When you spot the word "secondNum" in a line of the data below, copy that line.

Start of SOURCE MATERIAL

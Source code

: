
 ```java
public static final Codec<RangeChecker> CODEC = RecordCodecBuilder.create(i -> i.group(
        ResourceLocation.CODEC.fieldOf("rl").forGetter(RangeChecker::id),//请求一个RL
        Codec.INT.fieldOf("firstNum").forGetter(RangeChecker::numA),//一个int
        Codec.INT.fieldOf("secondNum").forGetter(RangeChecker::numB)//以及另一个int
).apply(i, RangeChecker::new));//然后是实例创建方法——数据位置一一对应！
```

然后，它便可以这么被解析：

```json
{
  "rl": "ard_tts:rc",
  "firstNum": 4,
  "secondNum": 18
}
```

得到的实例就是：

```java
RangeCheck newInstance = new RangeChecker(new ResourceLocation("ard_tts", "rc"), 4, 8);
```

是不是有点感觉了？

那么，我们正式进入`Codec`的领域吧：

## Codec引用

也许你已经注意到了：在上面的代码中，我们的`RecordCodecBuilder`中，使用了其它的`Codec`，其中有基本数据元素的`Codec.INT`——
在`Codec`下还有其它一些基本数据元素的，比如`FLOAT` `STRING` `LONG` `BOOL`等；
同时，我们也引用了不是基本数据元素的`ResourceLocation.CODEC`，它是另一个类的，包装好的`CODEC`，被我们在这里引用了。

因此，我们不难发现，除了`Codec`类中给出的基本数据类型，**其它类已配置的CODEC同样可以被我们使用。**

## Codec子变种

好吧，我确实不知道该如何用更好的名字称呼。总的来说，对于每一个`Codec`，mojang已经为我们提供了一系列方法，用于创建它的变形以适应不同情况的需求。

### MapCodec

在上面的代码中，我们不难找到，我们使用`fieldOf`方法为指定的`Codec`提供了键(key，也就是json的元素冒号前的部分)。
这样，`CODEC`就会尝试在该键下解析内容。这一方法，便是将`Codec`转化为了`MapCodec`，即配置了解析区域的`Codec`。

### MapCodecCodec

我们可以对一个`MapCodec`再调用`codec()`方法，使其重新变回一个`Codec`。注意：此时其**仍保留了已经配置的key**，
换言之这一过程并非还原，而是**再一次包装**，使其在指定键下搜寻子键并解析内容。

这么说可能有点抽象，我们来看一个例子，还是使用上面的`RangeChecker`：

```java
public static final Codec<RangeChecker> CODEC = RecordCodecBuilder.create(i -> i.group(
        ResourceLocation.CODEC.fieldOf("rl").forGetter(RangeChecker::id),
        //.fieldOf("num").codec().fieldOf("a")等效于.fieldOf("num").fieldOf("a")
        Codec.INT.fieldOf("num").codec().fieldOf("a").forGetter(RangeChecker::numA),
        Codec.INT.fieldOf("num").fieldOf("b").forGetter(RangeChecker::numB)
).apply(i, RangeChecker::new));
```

End of SOURCE MATERIAL

**OUTPUT**.
        Codec.INT.fieldOf("secondNum").forGetter(RangeChecker::numB)//以及另一个int
  "secondNum": 18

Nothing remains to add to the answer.